*HOW TO COMPLETE THIS TASK*. Quote every entry word for word.

################

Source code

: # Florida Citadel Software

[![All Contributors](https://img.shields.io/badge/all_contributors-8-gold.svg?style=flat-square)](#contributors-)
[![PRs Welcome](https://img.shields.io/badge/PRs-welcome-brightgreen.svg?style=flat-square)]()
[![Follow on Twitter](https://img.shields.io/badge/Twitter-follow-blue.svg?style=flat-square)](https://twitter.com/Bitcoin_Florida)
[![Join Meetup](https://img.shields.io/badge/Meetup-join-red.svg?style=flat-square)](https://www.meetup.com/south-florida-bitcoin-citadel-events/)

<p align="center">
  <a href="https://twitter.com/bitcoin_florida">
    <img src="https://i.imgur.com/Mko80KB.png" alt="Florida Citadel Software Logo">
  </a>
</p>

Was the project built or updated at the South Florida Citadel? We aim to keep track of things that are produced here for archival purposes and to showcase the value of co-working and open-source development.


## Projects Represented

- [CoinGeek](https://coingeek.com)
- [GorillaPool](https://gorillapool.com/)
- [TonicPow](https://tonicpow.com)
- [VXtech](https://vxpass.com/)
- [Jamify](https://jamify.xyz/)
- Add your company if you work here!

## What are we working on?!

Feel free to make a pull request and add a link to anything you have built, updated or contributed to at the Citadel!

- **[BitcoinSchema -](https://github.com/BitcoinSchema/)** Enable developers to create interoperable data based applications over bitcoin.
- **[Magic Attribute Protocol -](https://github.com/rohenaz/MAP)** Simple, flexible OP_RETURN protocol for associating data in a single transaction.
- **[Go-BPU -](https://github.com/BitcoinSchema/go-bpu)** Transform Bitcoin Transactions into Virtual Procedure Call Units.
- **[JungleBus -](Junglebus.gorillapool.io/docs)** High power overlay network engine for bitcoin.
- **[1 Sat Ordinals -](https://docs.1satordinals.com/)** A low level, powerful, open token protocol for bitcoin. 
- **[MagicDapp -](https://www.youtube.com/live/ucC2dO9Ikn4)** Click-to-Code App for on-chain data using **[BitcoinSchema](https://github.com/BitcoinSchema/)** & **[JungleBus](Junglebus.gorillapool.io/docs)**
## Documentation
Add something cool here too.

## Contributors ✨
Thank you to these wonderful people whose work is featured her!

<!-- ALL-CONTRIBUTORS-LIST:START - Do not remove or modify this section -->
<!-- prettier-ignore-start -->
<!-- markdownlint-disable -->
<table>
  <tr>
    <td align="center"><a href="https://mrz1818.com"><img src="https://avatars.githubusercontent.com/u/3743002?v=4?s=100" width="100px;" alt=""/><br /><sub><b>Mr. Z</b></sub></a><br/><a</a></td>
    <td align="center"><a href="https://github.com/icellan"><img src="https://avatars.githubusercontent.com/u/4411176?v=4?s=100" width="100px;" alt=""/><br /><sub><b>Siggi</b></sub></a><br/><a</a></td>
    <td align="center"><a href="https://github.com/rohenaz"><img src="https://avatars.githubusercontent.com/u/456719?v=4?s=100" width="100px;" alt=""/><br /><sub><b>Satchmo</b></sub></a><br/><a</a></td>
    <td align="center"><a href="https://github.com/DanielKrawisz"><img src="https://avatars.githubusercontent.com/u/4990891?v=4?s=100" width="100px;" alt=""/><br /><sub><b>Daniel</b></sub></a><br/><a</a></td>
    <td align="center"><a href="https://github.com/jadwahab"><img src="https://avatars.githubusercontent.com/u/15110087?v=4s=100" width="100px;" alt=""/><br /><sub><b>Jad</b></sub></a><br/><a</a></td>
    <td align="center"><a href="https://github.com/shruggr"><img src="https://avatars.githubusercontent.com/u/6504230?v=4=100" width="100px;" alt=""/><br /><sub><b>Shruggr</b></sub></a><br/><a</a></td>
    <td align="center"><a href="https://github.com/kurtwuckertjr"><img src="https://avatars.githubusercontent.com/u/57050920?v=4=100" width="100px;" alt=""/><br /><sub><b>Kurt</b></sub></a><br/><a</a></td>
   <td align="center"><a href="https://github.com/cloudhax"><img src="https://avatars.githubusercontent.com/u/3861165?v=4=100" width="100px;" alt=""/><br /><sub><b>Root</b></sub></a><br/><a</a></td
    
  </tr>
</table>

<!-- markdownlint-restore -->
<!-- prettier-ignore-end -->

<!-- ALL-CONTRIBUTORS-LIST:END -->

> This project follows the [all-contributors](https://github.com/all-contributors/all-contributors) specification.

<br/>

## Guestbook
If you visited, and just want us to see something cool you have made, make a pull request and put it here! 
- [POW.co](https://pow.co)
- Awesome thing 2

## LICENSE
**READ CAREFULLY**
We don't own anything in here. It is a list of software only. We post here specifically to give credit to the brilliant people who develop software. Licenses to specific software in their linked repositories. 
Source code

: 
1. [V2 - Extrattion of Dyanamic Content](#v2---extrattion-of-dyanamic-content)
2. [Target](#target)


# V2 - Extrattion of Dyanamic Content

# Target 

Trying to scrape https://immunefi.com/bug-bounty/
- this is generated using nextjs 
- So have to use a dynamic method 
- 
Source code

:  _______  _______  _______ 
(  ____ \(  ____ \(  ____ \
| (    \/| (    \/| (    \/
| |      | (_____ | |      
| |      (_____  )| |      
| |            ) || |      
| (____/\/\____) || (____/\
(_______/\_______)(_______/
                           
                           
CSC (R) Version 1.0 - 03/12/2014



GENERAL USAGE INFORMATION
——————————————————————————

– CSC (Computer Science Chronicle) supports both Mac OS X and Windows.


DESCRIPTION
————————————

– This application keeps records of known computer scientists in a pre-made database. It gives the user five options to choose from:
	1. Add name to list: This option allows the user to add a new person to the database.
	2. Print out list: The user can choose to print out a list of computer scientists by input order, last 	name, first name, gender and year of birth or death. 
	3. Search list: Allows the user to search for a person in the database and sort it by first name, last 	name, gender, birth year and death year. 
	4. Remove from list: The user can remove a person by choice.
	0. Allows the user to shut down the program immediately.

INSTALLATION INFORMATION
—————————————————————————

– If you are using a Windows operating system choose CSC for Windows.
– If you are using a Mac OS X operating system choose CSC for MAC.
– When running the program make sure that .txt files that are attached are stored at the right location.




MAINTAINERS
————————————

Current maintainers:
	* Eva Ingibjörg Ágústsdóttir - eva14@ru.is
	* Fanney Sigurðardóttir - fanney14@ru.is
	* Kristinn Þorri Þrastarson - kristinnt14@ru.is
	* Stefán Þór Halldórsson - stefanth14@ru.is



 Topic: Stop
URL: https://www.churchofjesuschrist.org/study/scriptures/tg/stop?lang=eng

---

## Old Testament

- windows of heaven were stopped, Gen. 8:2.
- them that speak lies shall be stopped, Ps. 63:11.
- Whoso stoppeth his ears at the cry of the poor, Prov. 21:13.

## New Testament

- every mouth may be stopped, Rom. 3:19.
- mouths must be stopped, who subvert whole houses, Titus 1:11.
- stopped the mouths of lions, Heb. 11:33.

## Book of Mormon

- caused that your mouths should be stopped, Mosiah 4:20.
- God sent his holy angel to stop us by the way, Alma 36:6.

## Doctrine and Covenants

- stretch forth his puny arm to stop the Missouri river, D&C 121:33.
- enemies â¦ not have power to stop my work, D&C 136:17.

################

*COMPLETED TASK*.
Source code

: # Florida Citadel Software

[![All Contributors](https://img.shields.io/badge/all_contributors-8-gold.svg?style=flat-square)](#contributors-)
[![PRs Welcome](https://img.shields.io/badge/PRs-welcome-brightgreen.svg?style=flat-square)]()
[![Follow on Twitter](https://img.shields.io/badge/Twitter-follow-blue.svg?style=flat-square)](https://twitter.com/Bitcoin_Florida)
[![Join Meetup](https://img.shields.io/badge/Meetup-join-red.svg?style=flat-square)](https://www.meetup.com/south-florida-bitcoin-citadel-events/)

<p align="center">
  <a href="https://twitter.com/bitcoin_florida">
    <img src="https://i.imgur.com/Mko80KB.png" alt="Florida Citadel Software Logo">
  </a>
</p>

Was the project built or updated at the South Florida Citadel? We aim to keep track of things that are produced here for archival purposes and to showcase the value of co-working and open-source development.


## Projects Represented

- [CoinGeek](https://coingeek.com)
- [GorillaPool](https://gorillapool.com/)
- [TonicPow](https://tonicpow.com)
- [VXtech](https://vxpass.com/)
- [Jamify](https://jamify.xyz/)
- Add your company if you work here!

## What are we working on?!

Feel free to make a pull request and add a link to anything you have built, updated or contributed to at the Citadel!

- **[BitcoinSchema -](https://github.com/BitcoinSchema/)** Enable developers to create interoperable data based applications over bitcoin.
- **[Magic Attribute Protocol -](https://github.com/rohenaz/MAP)** Simple, flexible OP_RETURN protocol for associating data in a single transaction.
- **[Go-BPU -](https://github.com/BitcoinSchema/go-bpu)** Transform Bitcoin Transactions into Virtual Procedure Call Units.
- **[JungleBus -](Junglebus.gorillapool.io/docs)** High power overlay network engine for bitcoin.
- **[1 Sat Ordinals -](https://docs.1satordinals.com/)** A low level, powerful, open token protocol for bitcoin. 
- **[MagicDapp -](https://www.youtube.com/live/ucC2dO9Ikn4)** Click-to-Code App for on-chain data using **[BitcoinSchema](https://github.com/BitcoinSchema/)** & **[JungleBus](Junglebus.gorillapool.io/docs)**
## Documentation
Add something cool here too.

## Contributors ✨
Thank you to these wonderful people whose work is featured her!

<!-- ALL-CONTRIBUTORS-LIST:START - Do not remove or modify this section -->
<!-- prettier-ignore-start -->
<!-- markdownlint-disable -->
<table>
  <tr>
    <td align="center"><a href="https://mrz1818.com"><img src="https://avatars.githubusercontent.com/u/3743002?v=4?s=100" width="100px;" alt=""/><br /><sub><b>Mr. Z</b></sub></a><br/><a</a></td>
    <td align="center"><a href="https://github.com/icellan"><img src="https://avatars.githubusercontent.com/u/4411176?v=4?s=100" width="100px;" alt=""/><br /><sub><b>Siggi</b></sub></a><br/><a</a></td>
    <td align="center"><a href="https://github.com/rohenaz"><img src="https://avatars.githubusercontent.com/u/456719?v=4?s=100" width="100px;" alt=""/><br /><sub><b>Satchmo</b></sub></a><br/><a</a></td>
    <td align="center"><a href="https://github.com/DanielKrawisz"><img src="https://avatars.githubusercontent.com/u/4990891?v=4?s=100" width="100px;" alt=""/><br /><sub><b>Daniel</b></sub></a><br/><a</a></td>
    <td align="center"><a href="https://github.com/jadwahab"><img src="https://avatars.githubusercontent.com/u/15110087?v=4s=100" width="100px;" alt=""/><br /><sub><b>Jad</b></sub></a><br/><a</a></td>
    <td align="center"><a href="https://github.com/shruggr"><img src="https://avatars.githubusercontent.com/u/6504230?v=4=100" width="100px;" alt=""/><br /><sub><b>Shruggr</b></sub></a><br/><a</a></td>
    <td align="center"><a href="https://github.com/kurtwuckertjr"><img src="https://avatars.githubusercontent.com/u/57050920?v=4=100" width="100px;" alt=""/><br /><sub><b>Kurt</b></sub></a><br/><a</a></td>
   <td align="center"><a href="https://github.com/cloudhax"><img src="https://avatars.githubusercontent.com/u/3861165?v=4=100" width="100px;" alt=""/><br /><sub><b>Root</b></sub></a><br/><a</a></td
    
  </tr>
</table>

<!-- markdownlint-restore -->
<!-- prettier-ignore-end -->

<!-- ALL-CONTRIBUTORS-LIST:END -->

> This project follows the [all-contributors](https://github.com/all-contributors/all-contributors) specification.

<br/>

## Guestbook
If you visited, and just want us to see something cool you have made, make a pull request and put it here! 
- [POW.co](https://pow.co)
- Awesome thing 2

## LICENSE
**READ CAREFULLY**
We don't own anything in here. It is a list of software only. We post here specifically to give credit to the brilliant people who develop software. Licenses to specific software in their linked repositories. 
Source code

: 
1. [V2 - Extrattion of Dyanamic Content](#v2---extrattion-of-dyanamic-content)
2. [Target](#target)


# V2 - Extrattion of Dyanamic Content

# Target 

Trying to scrape https://immunefi.com/bug-bounty/
- this is generated using nextjs 
- So have to use a dynamic method 
- 
Source code

:  _______  _______  _______ 
(  ____ \(  ____ \(  ____ \
| (    \/| (    \/| (    \/
| |      | (_____ | |      
| |      (_____  )| |      
| |            ) || |      
| (____/\/\____) || (____/\
(_______/\_______)(_______/
                           
                           
CSC (R) Version 1.0 - 03/12/2014



GENERAL USAGE INFORMATION
——————————————————————————

– CSC (Computer Science Chronicle) supports both Mac OS X and Windows.


DESCRIPTION
————————————

– This application keeps records of known computer scientists in a pre-made database. It gives the user five options to choose from:
	1. Add name to list: This option allows the user to add a new person to the database.
	2. Print out list: The user can choose to print out a list of computer scientists by input order, last 	name, first name, gender and year of birth or death. 
	3. Search list: Allows the user to search for a person in the database and sort it by first name, last 	name, gender, birth year and death year. 
	4. Remove from list: The user can remove a person by choice.
	0. Allows the user to shut down the program immediately.

INSTALLATION INFORMATION
—————————————————————————

– If you are using a Windows operating system choose CSC for Windows.
– If you are using a Mac OS X operating system choose CSC for MAC.
– When running the program make sure that .txt files that are attached are stored at the right location.




MAINTAINERS
————————————

Current maintainers:
	* Eva Ingibjörg Ágústsdóttir - eva14@ru.is
	* Fanney Sigurðardóttir - fanney14@ru.is
	* Kristinn Þorri Þrastarson - kristinnt14@ru.is
	* Stefán Þór Halldórsson - stefanth14@ru.is



 Topic: Stop
URL: https://www.churchofjesuschrist.org/study/scriptures/tg/stop?lang=eng

---

## Old Testament

- windows of heaven were stopped, Gen. 8:2.
- them that speak lies shall be stopped, Ps. 63:11.
- Whoso stoppeth his ears at the cry of the poor, Prov. 21:13.

## New Testament

- every mouth may be stopped, Rom. 3:19.
- mouths must be stopped, who subvert whole houses, Titus 1:11.
- stopped the mouths of lions, Heb. 11:33.

## Book of Mormon

- caused that your mouths should be stopped, Mosiah 4:20.
- God sent his holy angel to stop us by the way, Alma 36:6.

## Doctrine and Covenants

- stretch forth his puny arm to stop the Missouri river, D&C 121:33.
- enemies â¦ not have power to stop my work, D&C 136:17.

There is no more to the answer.